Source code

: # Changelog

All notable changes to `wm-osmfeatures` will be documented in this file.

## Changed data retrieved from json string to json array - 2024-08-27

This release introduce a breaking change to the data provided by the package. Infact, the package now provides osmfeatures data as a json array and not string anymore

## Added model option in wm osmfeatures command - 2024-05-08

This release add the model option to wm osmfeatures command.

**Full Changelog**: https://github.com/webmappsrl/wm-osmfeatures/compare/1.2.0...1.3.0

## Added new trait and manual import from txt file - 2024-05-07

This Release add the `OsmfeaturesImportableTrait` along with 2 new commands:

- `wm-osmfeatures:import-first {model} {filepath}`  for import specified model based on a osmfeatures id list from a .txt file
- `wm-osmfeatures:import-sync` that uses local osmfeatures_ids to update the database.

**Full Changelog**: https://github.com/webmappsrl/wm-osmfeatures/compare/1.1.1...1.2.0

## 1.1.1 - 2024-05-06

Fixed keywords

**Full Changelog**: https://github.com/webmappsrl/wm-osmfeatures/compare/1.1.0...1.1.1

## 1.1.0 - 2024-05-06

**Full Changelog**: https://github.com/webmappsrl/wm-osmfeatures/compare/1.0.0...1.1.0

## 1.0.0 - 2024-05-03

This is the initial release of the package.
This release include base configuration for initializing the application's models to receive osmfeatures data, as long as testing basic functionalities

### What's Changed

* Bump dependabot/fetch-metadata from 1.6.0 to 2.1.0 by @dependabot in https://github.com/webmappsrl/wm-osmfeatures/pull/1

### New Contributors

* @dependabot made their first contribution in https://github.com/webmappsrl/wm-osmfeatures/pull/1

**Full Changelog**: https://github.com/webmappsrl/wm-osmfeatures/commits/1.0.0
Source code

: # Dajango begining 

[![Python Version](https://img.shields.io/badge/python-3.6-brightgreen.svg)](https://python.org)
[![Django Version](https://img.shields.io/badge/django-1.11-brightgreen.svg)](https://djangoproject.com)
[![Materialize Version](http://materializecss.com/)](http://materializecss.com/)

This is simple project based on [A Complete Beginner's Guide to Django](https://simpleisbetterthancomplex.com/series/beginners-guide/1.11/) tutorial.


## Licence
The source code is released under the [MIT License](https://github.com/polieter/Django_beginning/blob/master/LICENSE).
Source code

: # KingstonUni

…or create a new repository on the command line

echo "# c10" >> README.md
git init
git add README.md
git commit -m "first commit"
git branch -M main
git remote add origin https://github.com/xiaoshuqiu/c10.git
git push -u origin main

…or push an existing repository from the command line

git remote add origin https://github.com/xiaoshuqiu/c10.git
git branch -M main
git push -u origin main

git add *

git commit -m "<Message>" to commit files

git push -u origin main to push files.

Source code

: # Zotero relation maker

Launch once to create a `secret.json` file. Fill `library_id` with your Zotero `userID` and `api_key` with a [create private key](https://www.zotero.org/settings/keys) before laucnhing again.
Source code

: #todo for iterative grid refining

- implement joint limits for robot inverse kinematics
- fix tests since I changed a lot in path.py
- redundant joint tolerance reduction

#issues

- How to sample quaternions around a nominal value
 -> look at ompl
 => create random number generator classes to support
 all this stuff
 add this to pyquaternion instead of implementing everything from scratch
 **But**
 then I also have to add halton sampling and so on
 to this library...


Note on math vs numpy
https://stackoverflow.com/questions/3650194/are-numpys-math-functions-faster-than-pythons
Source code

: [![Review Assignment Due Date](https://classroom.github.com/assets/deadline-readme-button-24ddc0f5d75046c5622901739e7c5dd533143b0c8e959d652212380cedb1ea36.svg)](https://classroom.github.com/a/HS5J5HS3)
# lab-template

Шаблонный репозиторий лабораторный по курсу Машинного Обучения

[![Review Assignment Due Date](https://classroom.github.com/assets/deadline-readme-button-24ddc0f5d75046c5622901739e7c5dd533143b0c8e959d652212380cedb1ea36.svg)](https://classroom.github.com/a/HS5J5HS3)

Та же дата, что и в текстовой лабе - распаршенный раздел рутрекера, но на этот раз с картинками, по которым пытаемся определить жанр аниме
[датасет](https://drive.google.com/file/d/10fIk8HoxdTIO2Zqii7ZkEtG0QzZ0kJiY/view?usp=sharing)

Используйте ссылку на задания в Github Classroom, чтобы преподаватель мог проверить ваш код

## ABOUT THIS EXERCISE
From the line with "Та же дата, что" to the last line of the material, give every line again exactly, and only those lines.

## PROBLEM SOLUTION
Та же дата, что и в текстовой лабе - распаршенный раздел рутрекера, но на этот раз с картинками, по которым пытаемся определить жанр аниме
[датасет](https://drive.google.com/file/d/10fIk8HoxdTIO2Zqii7ZkEtG0QzZ0kJiY/view?usp=sharing)

Используйте ссылку на задания в Github Classroom, чтобы преподаватель мог проверить ваш код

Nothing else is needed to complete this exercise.